Schröder sagte, der Rechtsanspruch auf einen Betreuungsplatz für Kinder unter drei Jahren werde wie geplant im August 2013 kommen. Dafür seien zusätzliche Mittel nötig. Noch fehlten 160 000 Betreuungsplätze - 30 000 mehr als bisher bekannt, so Schröder.
Der Deutsche Städtetag geht davon aus, dass für mindestens 200 000 Kinder kein Platz vorhanden ist. Der Rechtsanspruch sei »nicht in jeder Stadt und für jedes Kind zu verwirklichen«, sagte der Geschäftsführende Direktor Jürgen Dieter. Den Kommunen fehlten Geld, Erzieher und Bauplätze für Kitas.
Laut Familienministerium wollen 39 Prozent der Eltern ihre Kinder vor dem dritten Geburtstag in einer Krippe oder von einer Tagesmutter betreuen lassen - dafür benötige man 780 000 Plätze. Schröder sagte, alle Beteiligten müssten deshalb noch »eine finanzielle Schippe drauflegen«. Um die Kommunen zu unterstützen, habe sie mit der staatlichen Förderbank KfW zinsgünstige Kredite von 350 Millionen Euro vereinbart.

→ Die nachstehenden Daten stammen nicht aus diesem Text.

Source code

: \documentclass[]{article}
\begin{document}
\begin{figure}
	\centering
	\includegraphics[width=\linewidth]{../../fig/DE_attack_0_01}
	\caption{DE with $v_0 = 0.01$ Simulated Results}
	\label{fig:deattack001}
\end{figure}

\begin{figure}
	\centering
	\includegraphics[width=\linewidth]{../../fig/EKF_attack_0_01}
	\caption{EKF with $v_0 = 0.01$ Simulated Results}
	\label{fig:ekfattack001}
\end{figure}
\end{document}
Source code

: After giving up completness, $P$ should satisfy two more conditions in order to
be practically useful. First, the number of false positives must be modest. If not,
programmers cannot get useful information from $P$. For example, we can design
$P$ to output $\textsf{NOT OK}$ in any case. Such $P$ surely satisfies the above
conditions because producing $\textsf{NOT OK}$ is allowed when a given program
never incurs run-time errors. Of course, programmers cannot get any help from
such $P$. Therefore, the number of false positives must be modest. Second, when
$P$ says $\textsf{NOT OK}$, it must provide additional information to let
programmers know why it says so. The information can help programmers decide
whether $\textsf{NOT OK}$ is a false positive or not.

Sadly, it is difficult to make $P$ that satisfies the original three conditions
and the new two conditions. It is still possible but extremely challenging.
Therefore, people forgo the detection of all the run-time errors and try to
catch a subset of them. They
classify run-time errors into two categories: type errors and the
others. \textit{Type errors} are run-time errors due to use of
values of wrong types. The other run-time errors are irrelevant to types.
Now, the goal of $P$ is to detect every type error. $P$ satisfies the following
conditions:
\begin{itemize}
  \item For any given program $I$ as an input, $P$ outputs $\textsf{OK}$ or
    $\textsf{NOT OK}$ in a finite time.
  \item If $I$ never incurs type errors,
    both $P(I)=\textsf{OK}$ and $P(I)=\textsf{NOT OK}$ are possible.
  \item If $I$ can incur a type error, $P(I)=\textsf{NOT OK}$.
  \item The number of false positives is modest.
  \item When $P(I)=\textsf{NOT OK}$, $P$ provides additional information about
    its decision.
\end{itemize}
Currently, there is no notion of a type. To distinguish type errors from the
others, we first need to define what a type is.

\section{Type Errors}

Wenn die benötigten Plätze nicht geschaffen werden, befürchten die Kommunen eine Klagewelle von Eltern. Jürgen Dieter: »Dann müssen wir das Geld für Schadenersatzleistungen ausgeben und nicht für den Aufbau von Krippenplätzen.«
Noch fehlen auch tausende Erzieherinnen und Tagesmütter, insbesondere in westdeutschen Großstädten. Schröder schlägt vor, Teilzeitkräften eine volle Stelle anzubieten. Zudem müssten der Quereinstieg erleichtert und der Beruf attraktiver gemacht werden. Opposition und Gewerkschaften kritisieren seit Langem, dass Erzieher schlecht bezahlt und gesellschaftlich wenig geachtet seien.

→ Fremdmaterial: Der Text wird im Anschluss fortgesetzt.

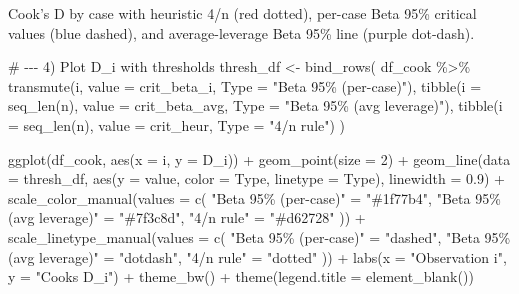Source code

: \documentclass[
  letterpaper,
  DIV=11,
  numbers=noendperiod]{scrreprt}
\newenvironment{Shaded}{\begin{snugshade}}{\end{snugshade}}
\newcommand{\AttributeTok}[1]{\textcolor[rgb]{0.40,0.45,0.13}{#1}}
\newcommand{\CommentTok}[1]{\textcolor[rgb]{0.37,0.37,0.37}{#1}}
\newcommand{\DecValTok}[1]{\textcolor[rgb]{0.68,0.00,0.00}{#1}}
\newcommand{\FloatTok}[1]{\textcolor[rgb]{0.68,0.00,0.00}{#1}}
\newcommand{\FunctionTok}[1]{\textcolor[rgb]{0.28,0.35,0.67}{#1}}
\newcommand{\NormalTok}[1]{\textcolor[rgb]{0.00,0.23,0.31}{#1}}
\newcommand{\OtherTok}[1]{\textcolor[rgb]{0.00,0.23,0.31}{#1}}
\newcommand{\SpecialCharTok}[1]{\textcolor[rgb]{0.37,0.37,0.37}{#1}}
\newcommand{\StringTok}[1]{\textcolor[rgb]{0.13,0.47,0.30}{#1}}
\begin{document}
Cook's D by case with heuristic 4/n (red dotted), per-case Beta 95\%
critical values (blue dashed), and average-leverage Beta 95\% line
(purple dot-dash).

\begin{Shaded}
\begin{Highlighting}[]
\CommentTok{\# {-}{-}{-} 4) Plot D\_i with thresholds}
\NormalTok{thresh\_df }\OtherTok{\textless{}{-}} \FunctionTok{bind\_rows}\NormalTok{(}
\NormalTok{  df\_cook }\SpecialCharTok{\%\textgreater{}\%} \FunctionTok{transmute}\NormalTok{(i, }\AttributeTok{value =}\NormalTok{ crit\_beta\_i,   }\AttributeTok{Type =} \StringTok{"Beta 95\% (per{-}case)"}\NormalTok{),}
  \FunctionTok{tibble}\NormalTok{(}\AttributeTok{i =} \FunctionTok{seq\_len}\NormalTok{(n), }\AttributeTok{value =}\NormalTok{ crit\_beta\_avg,   }\AttributeTok{Type =} \StringTok{"Beta 95\% (avg leverage)"}\NormalTok{),}
  \FunctionTok{tibble}\NormalTok{(}\AttributeTok{i =} \FunctionTok{seq\_len}\NormalTok{(n), }\AttributeTok{value =}\NormalTok{ crit\_heur,       }\AttributeTok{Type =} \StringTok{"4/n rule"}\NormalTok{)}
\NormalTok{)}

\FunctionTok{ggplot}\NormalTok{(df\_cook, }\FunctionTok{aes}\NormalTok{(}\AttributeTok{x =}\NormalTok{ i, }\AttributeTok{y =}\NormalTok{ D\_i)) }\SpecialCharTok{+}
  \FunctionTok{geom\_point}\NormalTok{(}\AttributeTok{size =} \DecValTok{2}\NormalTok{) }\SpecialCharTok{+}
  \FunctionTok{geom\_line}\NormalTok{(}\AttributeTok{data =}\NormalTok{ thresh\_df,}
            \FunctionTok{aes}\NormalTok{(}\AttributeTok{y =}\NormalTok{ value, }\AttributeTok{color =}\NormalTok{ Type, }\AttributeTok{linetype =}\NormalTok{ Type),}
            \AttributeTok{linewidth =} \FloatTok{0.9}\NormalTok{) }\SpecialCharTok{+}
  \FunctionTok{scale\_color\_manual}\NormalTok{(}\AttributeTok{values =} \FunctionTok{c}\NormalTok{(}
    \StringTok{"Beta 95\% (per{-}case)"}      \OtherTok{=} \StringTok{"\#1f77b4"}\NormalTok{,}
    \StringTok{"Beta 95\% (avg leverage)"}  \OtherTok{=} \StringTok{"\#7f3c8d"}\NormalTok{,}
    \StringTok{"4/n rule"}                 \OtherTok{=} \StringTok{"\#d62728"}
\NormalTok{  )) }\SpecialCharTok{+}
  \FunctionTok{scale\_linetype\_manual}\NormalTok{(}\AttributeTok{values =} \FunctionTok{c}\NormalTok{(}
    \StringTok{"Beta 95\% (per{-}case)"}      \OtherTok{=} \StringTok{"dashed"}\NormalTok{,}
    \StringTok{"Beta 95\% (avg leverage)"}  \OtherTok{=} \StringTok{"dotdash"}\NormalTok{,}
    \StringTok{"4/n rule"}                 \OtherTok{=} \StringTok{"dotted"}
\NormalTok{  )) }\SpecialCharTok{+}
  \FunctionTok{labs}\NormalTok{(}\AttributeTok{x =} \StringTok{"Observation i"}\NormalTok{, }\AttributeTok{y =} \StringTok{"Cook\textquotesingle{}s D\_i"}\NormalTok{) }\SpecialCharTok{+}
  \FunctionTok{theme\_bw}\NormalTok{() }\SpecialCharTok{+}
  \FunctionTok{theme}\NormalTok{(}\AttributeTok{legend.title =} \FunctionTok{element\_blank}\NormalTok{())}
\end{Highlighting}
\end{Shaded}
\end{document}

Schröder kündigte außerdem ein Gesetz an, das Mindeststandards bei der Kinderbetreuung festlegen soll. Zudem sollen die Löhne für Tagesmütter und -väter mit zehn Millionen Euro aus dem Europäischen Sozialfonds und dem Familienministerium bezuschusst und Betriebskindergärten gefördert werden.
Die Opposition fordert unterdessen, die Mittel für das Betreuungsgeld in den Kitaausbau zu stecken. Mecklenburg-Vorpommerns Sozialministerin Manuela Schwesig (SPD) warf der Regierung vor, sie wolle sich mit dem Betreuungsgeld »billig rauskaufen aus der Verantwortung, Kitaplätze zu schaffen«. Ein Platz koste wesentlich mehr als die 100 beziehungsweise 150 Euro, die jene Eltern ab 2013 bekommen sollen, die ihre Kinder zu Hause betreuen.
Auch die EU-Kommission äußerte sich am Mittwoch besorgt über den schleppenden Kitaausbau in Deutschland. Die vorhandenen Krippen und Schulen hätten zudem zu kurze Öffnungszeiten.